Data from the UN Satellite Centre for 1 December showed that 5,340 buildings had been destroyed across Jabalia since the start of the war, with 40 percent of the destruction concentrated in the city’s refugee camp. More than 3,600 buildings were also destroyed in Beit Lahia. The data suggest that the pace of destruction has reached its highest level during the new Israeli offensive. Satellite imagery from 11 October onwards shows that large swathes of these same areas have now been built up with military fortifications, including a network of raised protective berms made of turned earth.

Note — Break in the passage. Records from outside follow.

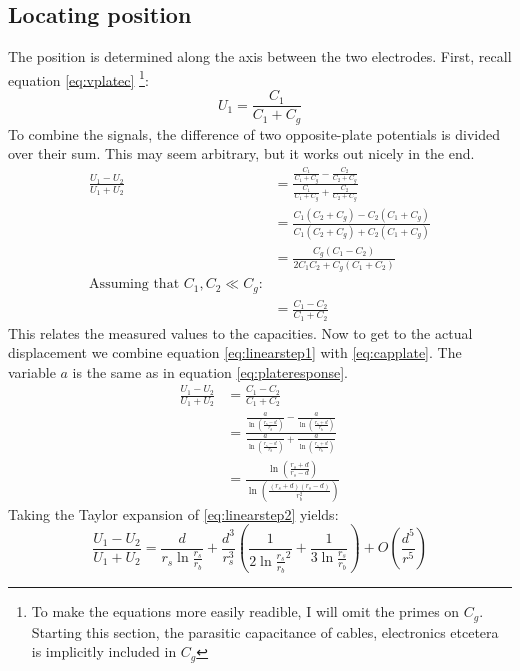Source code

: \subsection{Locating position}
The position is determined along the axis between the two electrodes. First, recall equation \ref{eq:vplatec} \footnote{To make the equations more easily readible, I will omit the primes on $C_g$. Starting this section, the parasitic capacitance of cables, electronics etcetera is implicitly included in $C_g$}:
\begin{equation*}
U_1=\frac{C_1}{C_1+C_g}
\end{equation*}
To combine the signals, the difference of two opposite-plate potentials is divided over their sum. This may seem arbitrary, but it works out nicely in the end.
\begin{align}
\frac{U_1-U_2}{U_1+U_2} &= \frac{\frac{C_1}{C_1+C_g}-\frac{C_2}{C_2+C_g}}{\frac{C_1}{C_1+C_g}+\frac{C_2}{C_2+C_g}} \nonumber \\
&= \frac{C_1(C_2+C_g)-C_2(C_1+C_g)}{C_1(C_2+C_g)+C_2(C_1+C_g)} \nonumber \\
&= \frac{C_g(C_1-C_2)}{2C_1C_2+C_g(C_1+C_2)} \nonumber  \\
\text{Assuming that $C_1,C_2 \ll C_g$:} \nonumber \\
&= \frac{C_1-C_2}{C_1+C_2} \label{eq:linearstep1}
\end{align}
This relates the measured values to the capacities. Now to get to the actual displacement we combine equation \ref{eq:linearstep1} with \ref{eq:capplate}. The variable $a$ is the same as in equation \ref{eq:plateresponse}.
\begin{align}
\frac{U_1-U_2}{U_1+U_2} &= \frac{C_1-C_2}{C_1+C_2} \nonumber \\
&= \frac{\frac{a}{\ln\left(\frac{r_s-d}{r_b}\right)}-\frac{a}{\ln\left(\frac{r_s+d}{r_b}\right)}}{\frac{a}{\ln\left(\frac{r_s-d}{r_b}\right)}+\frac{a}{\ln\left(\frac{r_s+d}{r_b}\right)}} \nonumber \\
&= \frac{\ln\left(\frac{r_s+d}{r_s-d}\right)}{\ln\left(\frac{(r_s+d)(r_s-d)}{r_b^2}\right)}\label{eq:linearstep2}
\end{align}
Taking the Taylor expansion of \ref{eq:linearstep2} yields:
\begin{equation}
\frac{U_1-U_2}{U_1+U_2}=\frac{d}{r_s\ln\frac{r_s}{r_b}} + \frac{d^3}{r_s^3}\left(\frac{1}{2\ln\frac{r_s}{r_b}^2}+\frac{1}{3\ln\frac{r_s}{r_b}}\right)+O(\frac{d^5}{r^5}) \label{eq:linearstep3}
\end{equation}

By the end of October, these were providing cover for some 150 military vehicles encircling Jabalia, according to satellite images.
The Washington Post quotes William Goodhind, an analyst at the Contested Ground Project, an independent research project that tracks military movements through satellite imagery in conflict zones around the world, as saying that these berms allow Israeli forces “to move along major supply routes with improved security and therefore greater freedom.”
New clearance and demolition operations over the past two months have been concentrated in southern Jabalia, destroying nearly half of the camp, including the main market area, which was visibly destroyed between October 24 and November 12. In the latest satellite imagery from December 15, a new vehicle route can be seen winding through the camp’s ruins, connecting Sea Street, which runs west to the sea, to a road recently expanded and fortified by the Israeli military – running east to the Israeli border.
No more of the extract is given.